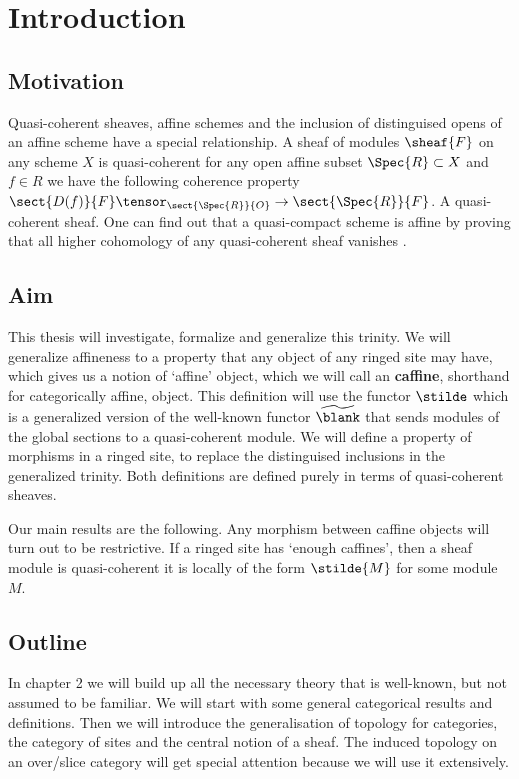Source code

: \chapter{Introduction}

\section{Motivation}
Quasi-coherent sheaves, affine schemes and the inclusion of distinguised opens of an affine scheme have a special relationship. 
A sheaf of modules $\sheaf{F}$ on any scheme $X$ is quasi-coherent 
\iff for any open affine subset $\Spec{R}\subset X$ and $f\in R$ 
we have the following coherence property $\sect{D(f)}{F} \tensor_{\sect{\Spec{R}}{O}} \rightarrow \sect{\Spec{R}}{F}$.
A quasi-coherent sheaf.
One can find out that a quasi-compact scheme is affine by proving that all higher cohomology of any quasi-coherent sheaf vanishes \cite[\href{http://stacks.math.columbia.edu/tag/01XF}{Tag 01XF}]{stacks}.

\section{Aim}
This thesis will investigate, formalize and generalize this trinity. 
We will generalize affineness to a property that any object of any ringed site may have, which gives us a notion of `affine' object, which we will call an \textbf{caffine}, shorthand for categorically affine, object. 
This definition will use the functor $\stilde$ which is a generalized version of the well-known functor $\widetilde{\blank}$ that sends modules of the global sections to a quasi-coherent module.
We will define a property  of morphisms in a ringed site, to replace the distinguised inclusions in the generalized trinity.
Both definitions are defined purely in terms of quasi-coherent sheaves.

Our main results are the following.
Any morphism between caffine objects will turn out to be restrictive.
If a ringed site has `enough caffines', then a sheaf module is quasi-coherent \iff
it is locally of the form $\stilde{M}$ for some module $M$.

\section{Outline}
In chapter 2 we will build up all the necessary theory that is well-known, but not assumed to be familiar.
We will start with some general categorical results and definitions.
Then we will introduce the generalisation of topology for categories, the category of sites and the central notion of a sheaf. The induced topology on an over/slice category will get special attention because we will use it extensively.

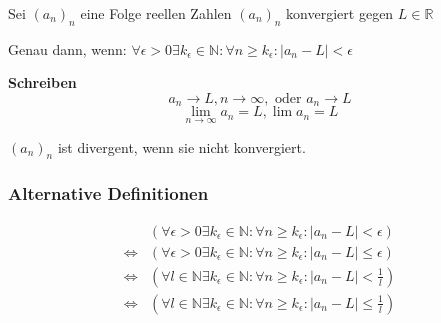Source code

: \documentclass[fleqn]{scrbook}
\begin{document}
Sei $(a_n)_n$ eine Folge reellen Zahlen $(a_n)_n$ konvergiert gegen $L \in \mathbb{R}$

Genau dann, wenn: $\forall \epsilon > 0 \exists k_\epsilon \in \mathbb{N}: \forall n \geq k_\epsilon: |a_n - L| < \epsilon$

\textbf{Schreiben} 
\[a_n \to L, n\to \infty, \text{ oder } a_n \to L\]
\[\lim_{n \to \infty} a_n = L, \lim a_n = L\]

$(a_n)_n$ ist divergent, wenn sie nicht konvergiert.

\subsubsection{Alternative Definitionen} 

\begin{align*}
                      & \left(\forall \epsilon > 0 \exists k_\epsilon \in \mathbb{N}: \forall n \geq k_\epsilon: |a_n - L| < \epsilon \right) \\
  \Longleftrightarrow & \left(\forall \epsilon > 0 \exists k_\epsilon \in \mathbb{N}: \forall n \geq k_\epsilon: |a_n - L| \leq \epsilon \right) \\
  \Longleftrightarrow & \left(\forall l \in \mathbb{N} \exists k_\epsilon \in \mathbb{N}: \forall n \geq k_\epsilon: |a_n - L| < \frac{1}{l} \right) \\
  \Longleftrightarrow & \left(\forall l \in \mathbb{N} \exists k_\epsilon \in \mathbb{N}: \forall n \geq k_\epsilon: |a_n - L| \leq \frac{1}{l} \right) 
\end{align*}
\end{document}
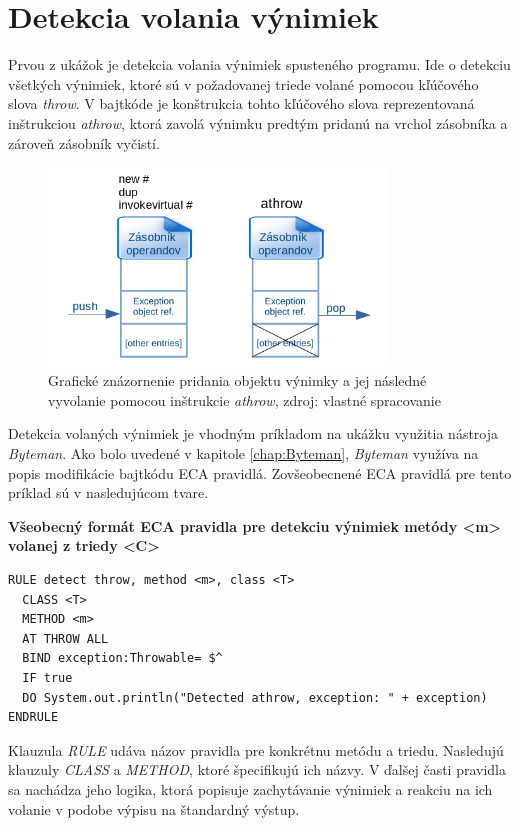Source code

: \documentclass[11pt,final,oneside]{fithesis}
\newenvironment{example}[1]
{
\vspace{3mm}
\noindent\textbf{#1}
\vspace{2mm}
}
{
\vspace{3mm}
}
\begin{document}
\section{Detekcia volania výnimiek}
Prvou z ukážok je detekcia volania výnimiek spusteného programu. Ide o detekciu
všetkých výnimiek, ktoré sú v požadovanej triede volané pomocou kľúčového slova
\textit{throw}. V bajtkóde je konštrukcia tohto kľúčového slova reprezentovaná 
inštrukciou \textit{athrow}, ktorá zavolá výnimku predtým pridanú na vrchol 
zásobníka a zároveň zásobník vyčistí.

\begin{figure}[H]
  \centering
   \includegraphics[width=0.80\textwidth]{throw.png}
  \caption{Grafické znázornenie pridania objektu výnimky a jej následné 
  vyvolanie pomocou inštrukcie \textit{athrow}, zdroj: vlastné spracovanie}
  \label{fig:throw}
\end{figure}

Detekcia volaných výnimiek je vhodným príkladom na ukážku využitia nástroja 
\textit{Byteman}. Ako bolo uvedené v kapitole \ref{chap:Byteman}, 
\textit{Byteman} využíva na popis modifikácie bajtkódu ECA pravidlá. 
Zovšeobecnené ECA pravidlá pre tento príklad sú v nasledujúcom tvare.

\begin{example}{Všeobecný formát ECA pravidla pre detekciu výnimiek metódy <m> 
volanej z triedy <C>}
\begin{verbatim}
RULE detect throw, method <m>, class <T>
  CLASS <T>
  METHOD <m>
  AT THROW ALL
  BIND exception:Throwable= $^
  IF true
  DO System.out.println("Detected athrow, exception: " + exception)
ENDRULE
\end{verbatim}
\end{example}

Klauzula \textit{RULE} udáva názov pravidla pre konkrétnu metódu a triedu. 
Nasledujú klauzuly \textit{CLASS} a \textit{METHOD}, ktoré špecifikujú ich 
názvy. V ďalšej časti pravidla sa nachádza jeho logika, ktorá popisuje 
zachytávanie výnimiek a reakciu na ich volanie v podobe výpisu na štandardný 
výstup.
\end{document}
■ ■ ■ ■
YOUR TASK — Please repeat, exactly as written, the lines in the records above, starting with the one that has "Both definitions are" and going on through the one that has "Prvou z ukážok". Pictures are to be left out.

COMPLETED TASK —
Both definitions are defined purely in terms of quasi-coherent sheaves.

Our main results are the following.
Any morphism between caffine objects will turn out to be restrictive.
If a ringed site has `enough caffines', then a sheaf module is quasi-coherent \iff
it is locally of the form $\stilde{M}$ for some module $M$.

\section{Outline}
In chapter 2 we will build up all the necessary theory that is well-known, but not assumed to be familiar.
We will start with some general categorical results and definitions.
Then we will introduce the generalisation of topology for categories, the category of sites and the central notion of a sheaf. The induced topology on an over/slice category will get special attention because we will use it extensively.

Source code

: \documentclass[fleqn]{scrbook}
\begin{document}
Sei $(a_n)_n$ eine Folge reellen Zahlen $(a_n)_n$ konvergiert gegen $L \in \mathbb{R}$

Genau dann, wenn: $\forall \epsilon > 0 \exists k_\epsilon \in \mathbb{N}: \forall n \geq k_\epsilon: |a_n - L| < \epsilon$

\textbf{Schreiben} 
\[a_n \to L, n\to \infty, \text{ oder } a_n \to L\]
\[\lim_{n \to \infty} a_n = L, \lim a_n = L\]

$(a_n)_n$ ist divergent, wenn sie nicht konvergiert.

\subsubsection{Alternative Definitionen} 

\begin{align*}
                      & \left(\forall \epsilon > 0 \exists k_\epsilon \in \mathbb{N}: \forall n \geq k_\epsilon: |a_n - L| < \epsilon \right) \\
  \Longleftrightarrow & \left(\forall \epsilon > 0 \exists k_\epsilon \in \mathbb{N}: \forall n \geq k_\epsilon: |a_n - L| \leq \epsilon \right) \\
  \Longleftrightarrow & \left(\forall l \in \mathbb{N} \exists k_\epsilon \in \mathbb{N}: \forall n \geq k_\epsilon: |a_n - L| < \frac{1}{l} \right) \\
  \Longleftrightarrow & \left(\forall l \in \mathbb{N} \exists k_\epsilon \in \mathbb{N}: \forall n \geq k_\epsilon: |a_n - L| \leq \frac{1}{l} \right) 
\end{align*}
\end{document}
Source code

: \documentclass[11pt,final,oneside]{fithesis}
\newenvironment{example}[1]
{
\vspace{3mm}
\noindent\textbf{#1}
\vspace{2mm}
}
{
\vspace{3mm}
}
\begin{document}
\section{Detekcia volania výnimiek}
Prvou z ukážok je detekcia volania výnimiek spusteného programu. Ide o detekciu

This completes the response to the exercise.